There has been much deriding of Prince Harry’s exploration of EMDR therapy, particularly from the older generation and a certain section of the media who feel we should keep emotional dirty laundry in our own backyards.
I’m undertaking EMDR therapy right now, and I’m evangelical about its benefits, so I’d like to discuss what it’s done for me, in case it could help anyone else.
We’ve done the stiff upper lip thing and it doesn’t work for many of us. Those weary men returning from wars broken and damaged – you didn’t see them doing tapping therapies – but why should we laud that? If they didn’t suffer from depression, commit acts of rage, or succumb to addictions, then sure as hell their children probably did. And when suicide is the biggest cause of death in young men, we can see we have a crisis on our hands.
It is not weak to admit you suffer from trauma. It should not be a source of shame. If we can discuss our IBS and our gluten intolerance, we can admit that we have an unregulated response to certain life events that others may deal with fine. This lack of regulation is normally your primal reptilian brain controlling you (your fight or flight response to perceived harm). You aren’t in your rational, logical prefrontal cortex, you are behaving from a scared, traumatised place. It feels disproportionate but you might not know why.
If you’d like an example mine was this – a low mood I couldn’t explain, an inability to appreciate my life as fully as I should, an overwhelming anxiety when faced with small inconveniences like being late or getting lost, a lack of motivation to take care of myself, a frustration that my needs weren’t being met (and an inability to recognise what those needs were) and a darkness and self-destruction that scared me at times.
I have a gorgeous supportive husband and children and I didn’t want to pass this onto them, particularly because it was behaviour I’d seen in my own parents. So, I’m currently undertaking EMDR therapy and my goodness it is ground-breaking and exciting. It has changed my life.
I’ve found my safe place, where my mind can go to regulate my brain in times of stress, I’ve retraced my own childhood trauma and cried long overdue tears that came from a little girl scared and sad about what was happening in her life. I’ve sat with my parents and grandparents, retracing the steps of their own lives and traumas, crying real tears for them all, some of whom I’ve never even met. I’ve come to understand why they behaved like they did and that what they did was probably done to them, and to their parents before them. It is hard work, emotionally draining, but the relief is palpable.
Not everyone needs EMDR therapy, but I suspect most people have some form of trauma in their lives. For some, it would be too painful to do what is an emotionally difficult form of therapy and relive traumatic events. For others, they may prefer to brush it under the carpet – and good luck to them, but it didn’t work for me. But one thing is clear – anyone who seeks help for mental health issues is not weak or vulnerable, it is an act of heroic strength, attempting to break a never-ending cycle of generational trauma.
I’m continuing the EMDR therapy as long as I need to. We’ve not even started on my adult trauma – the break ups and addictions, the miscarriages and the birth trauma, the deep-seated shame.

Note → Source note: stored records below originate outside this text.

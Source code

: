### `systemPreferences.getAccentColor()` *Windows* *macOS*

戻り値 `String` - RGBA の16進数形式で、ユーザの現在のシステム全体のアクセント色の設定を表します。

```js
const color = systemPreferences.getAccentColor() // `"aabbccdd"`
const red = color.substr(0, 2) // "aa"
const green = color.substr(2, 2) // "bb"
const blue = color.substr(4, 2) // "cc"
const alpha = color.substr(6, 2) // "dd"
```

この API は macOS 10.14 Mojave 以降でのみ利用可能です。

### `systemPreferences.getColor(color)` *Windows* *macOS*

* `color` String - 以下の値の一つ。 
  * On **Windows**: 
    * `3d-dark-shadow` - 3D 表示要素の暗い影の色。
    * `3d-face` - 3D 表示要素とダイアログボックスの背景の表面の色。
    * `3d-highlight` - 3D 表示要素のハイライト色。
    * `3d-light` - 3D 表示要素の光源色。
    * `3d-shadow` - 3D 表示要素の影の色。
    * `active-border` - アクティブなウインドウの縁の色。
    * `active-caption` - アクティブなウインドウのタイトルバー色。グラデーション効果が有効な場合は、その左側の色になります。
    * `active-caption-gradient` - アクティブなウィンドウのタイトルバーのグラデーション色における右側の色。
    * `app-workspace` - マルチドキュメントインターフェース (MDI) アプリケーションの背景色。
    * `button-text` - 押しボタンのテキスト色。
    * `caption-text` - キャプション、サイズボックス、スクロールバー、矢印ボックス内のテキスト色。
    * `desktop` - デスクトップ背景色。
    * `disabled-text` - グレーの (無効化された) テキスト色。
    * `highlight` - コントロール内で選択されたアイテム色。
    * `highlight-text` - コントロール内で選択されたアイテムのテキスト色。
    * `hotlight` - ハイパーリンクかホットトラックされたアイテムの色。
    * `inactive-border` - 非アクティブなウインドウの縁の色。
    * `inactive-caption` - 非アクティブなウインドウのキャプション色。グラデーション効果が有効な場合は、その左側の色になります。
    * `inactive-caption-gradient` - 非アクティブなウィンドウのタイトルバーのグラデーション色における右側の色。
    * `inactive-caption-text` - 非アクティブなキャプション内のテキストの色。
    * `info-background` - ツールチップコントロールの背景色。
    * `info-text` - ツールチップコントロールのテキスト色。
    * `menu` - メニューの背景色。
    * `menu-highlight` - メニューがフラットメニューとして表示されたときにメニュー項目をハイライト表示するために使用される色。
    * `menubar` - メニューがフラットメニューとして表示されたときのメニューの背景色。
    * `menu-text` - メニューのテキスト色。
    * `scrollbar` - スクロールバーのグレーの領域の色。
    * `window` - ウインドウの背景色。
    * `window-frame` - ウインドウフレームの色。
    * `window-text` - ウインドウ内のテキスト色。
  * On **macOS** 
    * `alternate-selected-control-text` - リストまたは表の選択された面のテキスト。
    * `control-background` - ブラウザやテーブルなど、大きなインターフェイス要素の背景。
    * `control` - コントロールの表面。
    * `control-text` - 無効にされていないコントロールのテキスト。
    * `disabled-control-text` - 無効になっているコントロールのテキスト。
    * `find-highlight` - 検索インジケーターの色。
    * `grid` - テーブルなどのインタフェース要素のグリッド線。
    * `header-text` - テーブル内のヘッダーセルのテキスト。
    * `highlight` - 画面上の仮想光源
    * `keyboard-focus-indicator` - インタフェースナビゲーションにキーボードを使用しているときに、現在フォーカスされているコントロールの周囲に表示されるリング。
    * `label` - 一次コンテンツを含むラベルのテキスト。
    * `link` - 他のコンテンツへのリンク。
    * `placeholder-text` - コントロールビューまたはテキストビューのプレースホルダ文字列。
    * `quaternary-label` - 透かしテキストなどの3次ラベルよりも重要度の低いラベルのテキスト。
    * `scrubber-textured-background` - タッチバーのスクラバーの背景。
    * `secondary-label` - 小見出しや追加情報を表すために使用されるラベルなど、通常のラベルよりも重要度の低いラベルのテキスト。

Think what you like of Prince Harry but don’t shame people for choosing to address their mental health issues in a positive way. I applaud him for being brave enough to talk about it publicly, and I hope we see a day when we can reduce destructive patterns of behaviour that cause untold damage to families. We owe it to those men and women who endured terrible hardship in silence and shame, who were never allowed to heal the deep wounds inflicted upon them, and who found themselves inflicting further wounds themselves, often without knowing what they were doing.
I’ve included some photos of my happy place here. I wonder – what is yours?